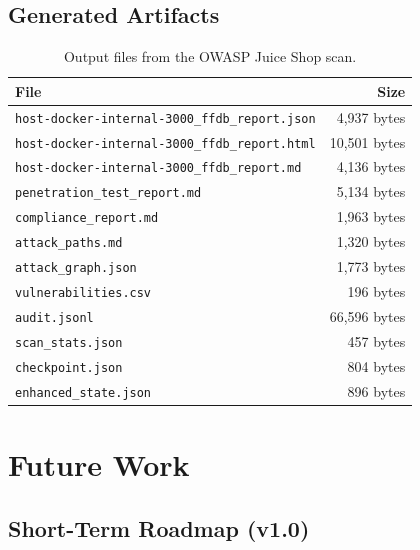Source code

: \documentclass[12pt,a4paper,twoside]{report}
\begin{document}
\section{Generated Artifacts}

\begin{table}[H]
\centering
\caption{Output files from the OWASP Juice Shop scan.}
\label{tab:artifacts}
\begin{tabular}{lr}
\toprule
\textbf{File} & \textbf{Size} \\
\midrule
\texttt{host-docker-internal-3000\_ffdb\_report.json}  & 4,937 bytes \\
\texttt{host-docker-internal-3000\_ffdb\_report.html}  & 10,501 bytes \\
\texttt{host-docker-internal-3000\_ffdb\_report.md}    & 4,136 bytes \\
\texttt{penetration\_test\_report.md}                   & 5,134 bytes \\
\texttt{compliance\_report.md}                          & 1,963 bytes \\
\texttt{attack\_paths.md}                               & 1,320 bytes \\
\texttt{attack\_graph.json}                             & 1,773 bytes \\
\texttt{vulnerabilities.csv}                            & 196 bytes \\
\texttt{audit.jsonl}                                    & 66,596 bytes \\
\texttt{scan\_stats.json}                               & 457 bytes \\
\texttt{checkpoint.json}                                & 804 bytes \\
\texttt{enhanced\_state.json}                           & 896 bytes \\
\bottomrule
\end{tabular}
\end{table}


\chapter{Future Work}
\label{ch:future}

\section{Short-Term Roadmap (v1.0)}
\end{document}
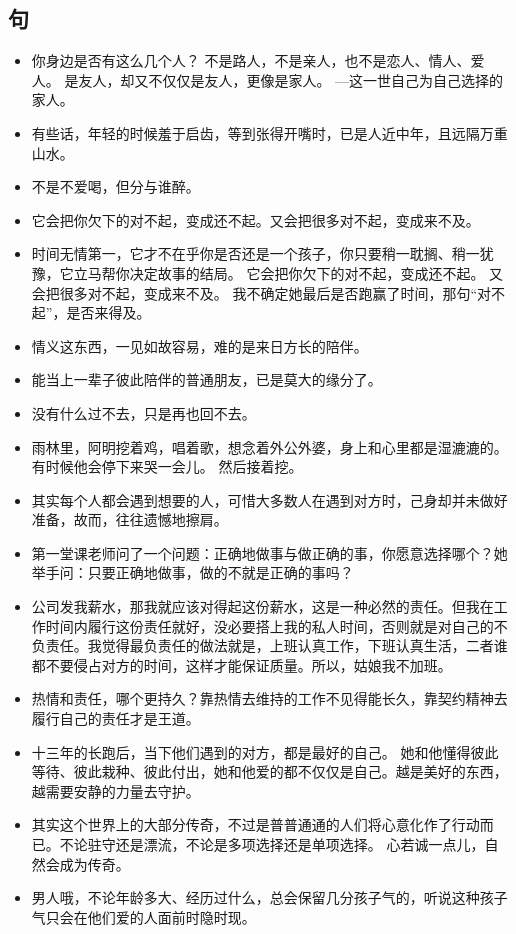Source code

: \documentclass[UTF8,a4paper,8pt]{ctexart}
\begin{document}
 \subsection{句}
 \begin{itemize}
 	\item 你身边是否有这么几个人？ 不是路人，不是亲人，也不是恋人、情人、爱人。 是友人，却又不仅仅是友人，更像是家人。 —这一世自己为自己选择的家人。
 	\item 有些话，年轻的时候羞于启齿，等到张得开嘴时，已是人近中年，且远隔万重山水。
 	\item 不是不爱喝，但分与谁醉。
 	\item 它会把你欠下的对不起，变成还不起。又会把很多对不起，变成来不及。
 	\item 时间无情第一，它才不在乎你是否还是一个孩子，你只要稍一耽搁、稍一犹豫，它立马帮你决定故事的结局。 它会把你欠下的对不起，变成还不起。 又会把很多对不起，变成来不及。 我不确定她最后是否跑赢了时间，那句“对不起”，是否来得及。
 	\item 情义这东西，一见如故容易，难的是来日方长的陪伴。
 	\item 能当上一辈子彼此陪伴的普通朋友，已是莫大的缘分了。
 	\item 没有什么过不去，只是再也回不去。
 	\item 雨林里，阿明挖着鸡，唱着歌，想念着外公外婆，身上和心里都是湿漉漉的。 有时候他会停下来哭一会儿。 然后接着挖。
 	\item 其实每个人都会遇到想要的人，可惜大多数人在遇到对方时，己身却并未做好准备，故而，往往遗憾地擦肩。
 	\item 第一堂课老师问了一个问题：正确地做事与做正确的事，你愿意选择哪个？她举手问：只要正确地做事，做的不就是正确的事吗？ 
 	\item 公司发我薪水，那我就应该对得起这份薪水，这是一种必然的责任。但我在工作时间内履行这份责任就好，没必要搭上我的私人时间，否则就是对自己的不负责任。我觉得最负责任的做法就是，上班认真工作，下班认真生活，二者谁都不要侵占对方的时间，这样才能保证质量。所以，姑娘我不加班。
 	\item 热情和责任，哪个更持久？靠热情去维持的工作不见得能长久，靠契约精神去履行自己的责任才是王道。
 	\item 十三年的长跑后，当下他们遇到的对方，都是最好的自己。 她和他懂得彼此等待、彼此栽种、彼此付出，她和他爱的都不仅仅是自己。越是美好的东西，越需要安静的力量去守护。
 	\item 其实这个世界上的大部分传奇，不过是普普通通的人们将心意化作了行动而已。不论驻守还是漂流，不论是多项选择还是单项选择。 心若诚一点儿，自然会成为传奇。
 	\item 男人哦，不论年龄多大、经历过什么，总会保留几分孩子气的，听说这种孩子气只会在他们爱的人面前时隐时现。

\end{itemize}
\end{document}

——————

What you need to do
Filter the lines above so that only those with the string "docker" remain, then copy them.

Solution to this task
\texttt{host-docker-internal-3000\_ffdb\_report.json}  & 4,937 bytes \\
\texttt{host-docker-internal-3000\_ffdb\_report.html}  & 10,501 bytes \\
\texttt{host-docker-internal-3000\_ffdb\_report.md}    & 4,136 bytes \\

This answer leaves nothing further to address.